-- Exercise description --
Only the count is expected: the number of lines below that contain "change".
= Beginning of Section =
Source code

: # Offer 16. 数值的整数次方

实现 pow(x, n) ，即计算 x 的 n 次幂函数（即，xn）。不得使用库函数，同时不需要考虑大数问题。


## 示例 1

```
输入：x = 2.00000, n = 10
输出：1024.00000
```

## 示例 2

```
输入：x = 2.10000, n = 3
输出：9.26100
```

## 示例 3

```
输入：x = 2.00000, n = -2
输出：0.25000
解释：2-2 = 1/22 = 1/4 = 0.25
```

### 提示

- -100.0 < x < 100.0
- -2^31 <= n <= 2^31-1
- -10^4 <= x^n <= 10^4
= End of Section =
= Beginning of Section =
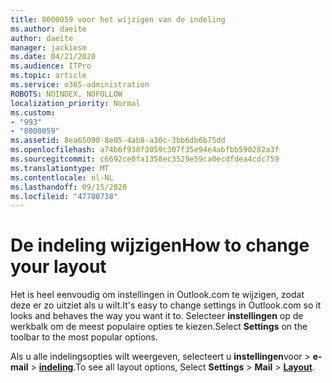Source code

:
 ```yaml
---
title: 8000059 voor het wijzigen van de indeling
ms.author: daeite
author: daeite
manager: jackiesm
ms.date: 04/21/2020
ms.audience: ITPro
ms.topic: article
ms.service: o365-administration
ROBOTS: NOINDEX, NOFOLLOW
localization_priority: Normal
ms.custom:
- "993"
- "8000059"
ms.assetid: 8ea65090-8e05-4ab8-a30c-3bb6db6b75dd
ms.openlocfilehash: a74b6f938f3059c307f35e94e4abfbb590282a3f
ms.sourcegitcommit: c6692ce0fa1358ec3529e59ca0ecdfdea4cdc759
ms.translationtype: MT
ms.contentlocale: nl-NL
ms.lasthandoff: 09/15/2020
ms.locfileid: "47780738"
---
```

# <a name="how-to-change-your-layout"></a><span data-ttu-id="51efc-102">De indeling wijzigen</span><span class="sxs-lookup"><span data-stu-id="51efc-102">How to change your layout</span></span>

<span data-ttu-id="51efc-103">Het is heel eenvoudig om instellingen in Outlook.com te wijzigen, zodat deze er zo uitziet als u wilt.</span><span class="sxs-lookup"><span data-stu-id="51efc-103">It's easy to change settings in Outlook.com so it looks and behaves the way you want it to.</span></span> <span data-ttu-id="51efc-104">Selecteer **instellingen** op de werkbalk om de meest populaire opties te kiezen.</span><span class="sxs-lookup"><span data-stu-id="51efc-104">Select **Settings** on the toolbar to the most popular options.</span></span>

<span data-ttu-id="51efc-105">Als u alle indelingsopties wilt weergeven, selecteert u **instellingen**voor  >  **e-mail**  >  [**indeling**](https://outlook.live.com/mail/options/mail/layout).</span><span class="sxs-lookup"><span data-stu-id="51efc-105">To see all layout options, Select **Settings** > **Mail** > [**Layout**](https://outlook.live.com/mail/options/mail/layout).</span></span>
= End of Section =
= Beginning of Section =
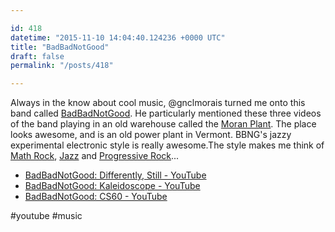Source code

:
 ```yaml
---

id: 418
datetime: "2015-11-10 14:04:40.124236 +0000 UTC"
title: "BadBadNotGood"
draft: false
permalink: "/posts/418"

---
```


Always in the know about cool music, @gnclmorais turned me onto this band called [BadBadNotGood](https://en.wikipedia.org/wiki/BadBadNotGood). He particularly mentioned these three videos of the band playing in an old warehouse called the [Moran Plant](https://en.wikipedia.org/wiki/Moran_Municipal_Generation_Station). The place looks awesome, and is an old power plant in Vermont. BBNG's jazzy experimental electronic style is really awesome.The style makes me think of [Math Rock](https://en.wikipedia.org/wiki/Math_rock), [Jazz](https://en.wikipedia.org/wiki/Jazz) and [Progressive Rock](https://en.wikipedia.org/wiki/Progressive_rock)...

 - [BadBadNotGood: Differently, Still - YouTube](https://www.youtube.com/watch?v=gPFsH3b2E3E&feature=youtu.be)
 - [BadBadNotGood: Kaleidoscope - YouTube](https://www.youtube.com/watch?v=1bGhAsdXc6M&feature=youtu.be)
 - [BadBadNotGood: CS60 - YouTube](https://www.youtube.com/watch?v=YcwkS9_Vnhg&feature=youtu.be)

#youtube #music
= End of Section =
-- Solution --
2